> What you need to do: Only the lines below starting at the one that contains "2002-01-01T00:00:00.000Z | 2" and ending at the one that contains "2000-01-15T00:00:00.000Z | 14" are to be reproduced, exactly and with both ends kept.
══ Task data
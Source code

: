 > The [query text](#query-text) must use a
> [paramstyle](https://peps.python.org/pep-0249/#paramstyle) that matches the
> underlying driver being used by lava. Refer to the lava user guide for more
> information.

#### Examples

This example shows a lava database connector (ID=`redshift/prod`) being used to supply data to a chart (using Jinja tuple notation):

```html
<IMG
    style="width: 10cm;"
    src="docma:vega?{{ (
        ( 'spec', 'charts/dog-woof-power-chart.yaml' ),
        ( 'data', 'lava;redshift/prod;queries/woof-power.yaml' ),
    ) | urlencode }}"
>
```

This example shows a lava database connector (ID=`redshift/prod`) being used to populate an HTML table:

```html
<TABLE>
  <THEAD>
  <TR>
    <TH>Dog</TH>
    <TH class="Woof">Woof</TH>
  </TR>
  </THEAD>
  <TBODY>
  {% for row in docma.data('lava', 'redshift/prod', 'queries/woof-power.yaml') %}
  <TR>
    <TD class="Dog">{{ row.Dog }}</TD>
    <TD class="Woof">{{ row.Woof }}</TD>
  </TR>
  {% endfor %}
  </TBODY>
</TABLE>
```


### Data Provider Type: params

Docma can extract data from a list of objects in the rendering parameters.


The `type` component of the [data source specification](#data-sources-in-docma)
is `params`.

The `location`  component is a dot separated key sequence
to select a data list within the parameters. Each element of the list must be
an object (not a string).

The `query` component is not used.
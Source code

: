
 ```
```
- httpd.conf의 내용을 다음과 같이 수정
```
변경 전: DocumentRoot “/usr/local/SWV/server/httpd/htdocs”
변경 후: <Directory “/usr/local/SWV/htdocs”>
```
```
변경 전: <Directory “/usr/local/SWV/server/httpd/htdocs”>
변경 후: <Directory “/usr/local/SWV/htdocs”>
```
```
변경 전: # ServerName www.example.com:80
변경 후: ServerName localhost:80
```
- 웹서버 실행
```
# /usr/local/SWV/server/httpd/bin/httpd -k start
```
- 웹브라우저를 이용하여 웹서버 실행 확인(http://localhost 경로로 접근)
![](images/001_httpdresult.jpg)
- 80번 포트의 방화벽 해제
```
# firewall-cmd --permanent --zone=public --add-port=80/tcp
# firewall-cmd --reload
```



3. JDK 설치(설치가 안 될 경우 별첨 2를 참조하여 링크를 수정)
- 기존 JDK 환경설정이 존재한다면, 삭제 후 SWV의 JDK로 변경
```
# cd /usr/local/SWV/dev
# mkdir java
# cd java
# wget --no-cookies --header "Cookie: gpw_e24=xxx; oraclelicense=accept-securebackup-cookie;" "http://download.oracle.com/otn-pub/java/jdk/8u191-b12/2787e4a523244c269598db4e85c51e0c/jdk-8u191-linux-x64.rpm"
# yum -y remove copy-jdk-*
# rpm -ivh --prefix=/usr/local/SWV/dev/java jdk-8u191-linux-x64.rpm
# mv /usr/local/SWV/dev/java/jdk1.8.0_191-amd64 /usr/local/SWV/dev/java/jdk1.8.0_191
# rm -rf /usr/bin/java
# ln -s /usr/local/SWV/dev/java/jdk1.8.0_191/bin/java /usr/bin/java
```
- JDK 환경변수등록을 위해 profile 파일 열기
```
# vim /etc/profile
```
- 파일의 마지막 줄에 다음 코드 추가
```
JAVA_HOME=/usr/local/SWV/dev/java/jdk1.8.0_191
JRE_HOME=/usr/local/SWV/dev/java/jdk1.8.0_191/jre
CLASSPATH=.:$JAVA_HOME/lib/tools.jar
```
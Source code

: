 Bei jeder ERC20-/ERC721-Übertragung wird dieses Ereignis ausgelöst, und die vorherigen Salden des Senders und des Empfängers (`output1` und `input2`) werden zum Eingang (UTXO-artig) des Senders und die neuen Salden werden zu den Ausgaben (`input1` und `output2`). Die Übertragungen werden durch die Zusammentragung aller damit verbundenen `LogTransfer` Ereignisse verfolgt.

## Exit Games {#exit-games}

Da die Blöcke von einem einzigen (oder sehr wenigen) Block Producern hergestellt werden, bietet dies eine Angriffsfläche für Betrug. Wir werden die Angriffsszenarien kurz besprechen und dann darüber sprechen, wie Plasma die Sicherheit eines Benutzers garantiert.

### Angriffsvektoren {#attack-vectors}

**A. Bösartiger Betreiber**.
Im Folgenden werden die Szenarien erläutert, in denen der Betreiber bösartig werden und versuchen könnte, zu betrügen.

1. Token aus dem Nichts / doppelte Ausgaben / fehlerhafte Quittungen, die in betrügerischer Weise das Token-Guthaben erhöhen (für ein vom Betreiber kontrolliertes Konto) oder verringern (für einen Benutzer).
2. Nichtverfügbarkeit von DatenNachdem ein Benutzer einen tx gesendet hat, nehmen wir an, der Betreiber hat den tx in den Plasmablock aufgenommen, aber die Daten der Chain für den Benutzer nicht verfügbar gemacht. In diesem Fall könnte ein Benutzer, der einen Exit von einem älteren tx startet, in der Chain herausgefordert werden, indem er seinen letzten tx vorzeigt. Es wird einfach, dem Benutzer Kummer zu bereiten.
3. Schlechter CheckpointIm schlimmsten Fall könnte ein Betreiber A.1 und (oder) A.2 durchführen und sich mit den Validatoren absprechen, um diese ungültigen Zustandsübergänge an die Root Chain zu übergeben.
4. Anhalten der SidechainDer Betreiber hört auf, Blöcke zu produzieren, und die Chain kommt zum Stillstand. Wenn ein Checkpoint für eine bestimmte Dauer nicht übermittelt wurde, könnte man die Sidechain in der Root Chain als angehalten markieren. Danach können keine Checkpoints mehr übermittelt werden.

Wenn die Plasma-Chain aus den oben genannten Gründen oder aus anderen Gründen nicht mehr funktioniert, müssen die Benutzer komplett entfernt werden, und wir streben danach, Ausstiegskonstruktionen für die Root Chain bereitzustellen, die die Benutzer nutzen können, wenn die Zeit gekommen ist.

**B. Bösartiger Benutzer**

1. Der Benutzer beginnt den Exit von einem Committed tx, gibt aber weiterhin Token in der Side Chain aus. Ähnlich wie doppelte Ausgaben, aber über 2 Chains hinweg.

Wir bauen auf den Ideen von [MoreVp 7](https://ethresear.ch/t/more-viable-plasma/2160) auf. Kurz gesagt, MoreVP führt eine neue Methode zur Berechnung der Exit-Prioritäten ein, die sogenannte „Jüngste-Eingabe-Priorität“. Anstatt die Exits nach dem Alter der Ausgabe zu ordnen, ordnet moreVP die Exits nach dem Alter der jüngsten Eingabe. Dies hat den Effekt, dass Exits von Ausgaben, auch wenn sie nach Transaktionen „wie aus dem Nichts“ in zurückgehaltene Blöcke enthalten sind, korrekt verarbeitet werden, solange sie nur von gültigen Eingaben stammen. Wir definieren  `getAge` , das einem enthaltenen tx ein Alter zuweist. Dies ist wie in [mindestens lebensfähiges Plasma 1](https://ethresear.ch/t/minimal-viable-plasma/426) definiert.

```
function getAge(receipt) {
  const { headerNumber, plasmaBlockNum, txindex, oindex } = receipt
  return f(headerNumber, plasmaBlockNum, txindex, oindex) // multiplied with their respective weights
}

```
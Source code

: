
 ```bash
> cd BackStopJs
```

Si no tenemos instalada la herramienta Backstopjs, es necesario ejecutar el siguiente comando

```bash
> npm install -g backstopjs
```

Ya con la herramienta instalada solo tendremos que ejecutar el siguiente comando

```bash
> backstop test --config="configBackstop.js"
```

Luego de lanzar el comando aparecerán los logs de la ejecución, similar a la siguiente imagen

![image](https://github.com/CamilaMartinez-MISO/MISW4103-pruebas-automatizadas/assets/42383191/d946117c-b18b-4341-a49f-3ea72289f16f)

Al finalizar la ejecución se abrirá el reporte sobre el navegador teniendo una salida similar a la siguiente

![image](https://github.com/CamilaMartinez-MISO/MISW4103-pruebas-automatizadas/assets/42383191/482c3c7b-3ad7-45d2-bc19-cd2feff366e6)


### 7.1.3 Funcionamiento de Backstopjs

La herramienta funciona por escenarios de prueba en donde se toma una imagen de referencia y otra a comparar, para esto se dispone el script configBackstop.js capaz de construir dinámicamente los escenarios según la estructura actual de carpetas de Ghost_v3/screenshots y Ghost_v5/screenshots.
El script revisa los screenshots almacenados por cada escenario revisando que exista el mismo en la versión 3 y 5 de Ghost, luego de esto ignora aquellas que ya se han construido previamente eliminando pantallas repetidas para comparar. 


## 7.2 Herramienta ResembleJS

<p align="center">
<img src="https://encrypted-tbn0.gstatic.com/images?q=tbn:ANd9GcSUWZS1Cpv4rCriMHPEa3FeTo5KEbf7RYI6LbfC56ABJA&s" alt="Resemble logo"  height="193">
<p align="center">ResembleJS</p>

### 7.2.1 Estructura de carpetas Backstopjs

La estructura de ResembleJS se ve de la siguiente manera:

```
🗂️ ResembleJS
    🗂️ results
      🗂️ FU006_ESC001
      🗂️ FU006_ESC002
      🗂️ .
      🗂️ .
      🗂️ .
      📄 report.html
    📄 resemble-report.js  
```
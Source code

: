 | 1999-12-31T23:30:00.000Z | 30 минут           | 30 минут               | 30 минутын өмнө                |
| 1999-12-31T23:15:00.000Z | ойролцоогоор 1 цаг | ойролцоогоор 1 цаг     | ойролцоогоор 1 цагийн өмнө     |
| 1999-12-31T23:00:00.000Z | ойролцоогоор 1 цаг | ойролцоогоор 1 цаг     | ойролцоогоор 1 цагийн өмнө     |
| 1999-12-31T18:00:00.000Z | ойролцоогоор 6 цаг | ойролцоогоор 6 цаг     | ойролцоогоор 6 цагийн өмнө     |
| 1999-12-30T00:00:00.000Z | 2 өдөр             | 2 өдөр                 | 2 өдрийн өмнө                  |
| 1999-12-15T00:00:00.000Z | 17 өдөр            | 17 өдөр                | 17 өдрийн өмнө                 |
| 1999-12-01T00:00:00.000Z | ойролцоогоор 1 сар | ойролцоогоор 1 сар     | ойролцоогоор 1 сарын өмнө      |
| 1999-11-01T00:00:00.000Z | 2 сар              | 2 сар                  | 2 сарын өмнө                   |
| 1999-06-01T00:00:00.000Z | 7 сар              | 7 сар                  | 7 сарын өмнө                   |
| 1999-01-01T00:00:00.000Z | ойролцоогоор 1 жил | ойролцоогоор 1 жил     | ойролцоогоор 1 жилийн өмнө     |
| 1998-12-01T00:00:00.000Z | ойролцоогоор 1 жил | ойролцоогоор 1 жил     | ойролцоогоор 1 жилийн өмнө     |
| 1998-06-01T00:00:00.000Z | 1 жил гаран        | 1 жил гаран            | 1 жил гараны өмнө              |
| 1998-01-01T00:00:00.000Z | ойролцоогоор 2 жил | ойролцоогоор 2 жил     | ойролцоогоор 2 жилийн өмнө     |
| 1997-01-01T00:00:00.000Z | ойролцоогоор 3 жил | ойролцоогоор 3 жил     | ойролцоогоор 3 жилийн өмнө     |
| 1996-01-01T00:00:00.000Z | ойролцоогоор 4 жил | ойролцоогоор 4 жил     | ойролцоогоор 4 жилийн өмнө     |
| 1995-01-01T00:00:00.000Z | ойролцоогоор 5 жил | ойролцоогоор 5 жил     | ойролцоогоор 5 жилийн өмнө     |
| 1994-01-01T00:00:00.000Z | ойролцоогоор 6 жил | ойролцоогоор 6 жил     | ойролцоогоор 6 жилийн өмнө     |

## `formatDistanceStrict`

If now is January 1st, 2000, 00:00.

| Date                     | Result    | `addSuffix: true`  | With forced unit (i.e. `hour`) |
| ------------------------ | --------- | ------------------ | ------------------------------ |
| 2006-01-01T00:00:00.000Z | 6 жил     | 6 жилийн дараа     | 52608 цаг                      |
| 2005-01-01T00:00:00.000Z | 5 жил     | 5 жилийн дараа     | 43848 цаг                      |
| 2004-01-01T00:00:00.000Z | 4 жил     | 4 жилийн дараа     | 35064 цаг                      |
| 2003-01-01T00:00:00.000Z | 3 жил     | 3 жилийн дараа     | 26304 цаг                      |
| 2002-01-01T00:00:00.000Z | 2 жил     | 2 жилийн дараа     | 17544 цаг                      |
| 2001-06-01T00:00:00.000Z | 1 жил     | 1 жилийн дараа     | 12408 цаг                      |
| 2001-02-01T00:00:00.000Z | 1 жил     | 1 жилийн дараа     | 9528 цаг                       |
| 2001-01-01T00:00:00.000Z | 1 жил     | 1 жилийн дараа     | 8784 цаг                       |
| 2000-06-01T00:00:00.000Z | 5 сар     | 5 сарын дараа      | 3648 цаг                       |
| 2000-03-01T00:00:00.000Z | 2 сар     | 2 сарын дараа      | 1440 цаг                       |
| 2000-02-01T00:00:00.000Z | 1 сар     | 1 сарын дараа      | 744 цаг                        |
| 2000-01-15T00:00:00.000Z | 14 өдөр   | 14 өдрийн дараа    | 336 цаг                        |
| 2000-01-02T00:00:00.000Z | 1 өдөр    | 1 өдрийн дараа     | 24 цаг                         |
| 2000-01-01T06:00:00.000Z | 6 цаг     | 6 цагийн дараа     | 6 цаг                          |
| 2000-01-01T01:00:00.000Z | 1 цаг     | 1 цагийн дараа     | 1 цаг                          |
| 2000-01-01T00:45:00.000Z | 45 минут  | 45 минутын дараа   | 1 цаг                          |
════
> Solution to this exercise:
| 2002-01-01T00:00:00.000Z | 2 жил     | 2 жилийн дараа     | 17544 цаг                      |
| 2001-06-01T00:00:00.000Z | 1 жил     | 1 жилийн дараа     | 12408 цаг                      |
| 2001-02-01T00:00:00.000Z | 1 жил     | 1 жилийн дараа     | 9528 цаг                       |
| 2001-01-01T00:00:00.000Z | 1 жил     | 1 жилийн дараа     | 8784 цаг                       |
| 2000-06-01T00:00:00.000Z | 5 сар     | 5 сарын дараа      | 3648 цаг                       |
| 2000-03-01T00:00:00.000Z | 2 сар     | 2 сарын дараа      | 1440 цаг                       |
| 2000-02-01T00:00:00.000Z | 1 сар     | 1 сарын дараа      | 744 цаг                        |
| 2000-01-15T00:00:00.000Z | 14 өдөр   | 14 өдрийн дараа    | 336 цаг                        |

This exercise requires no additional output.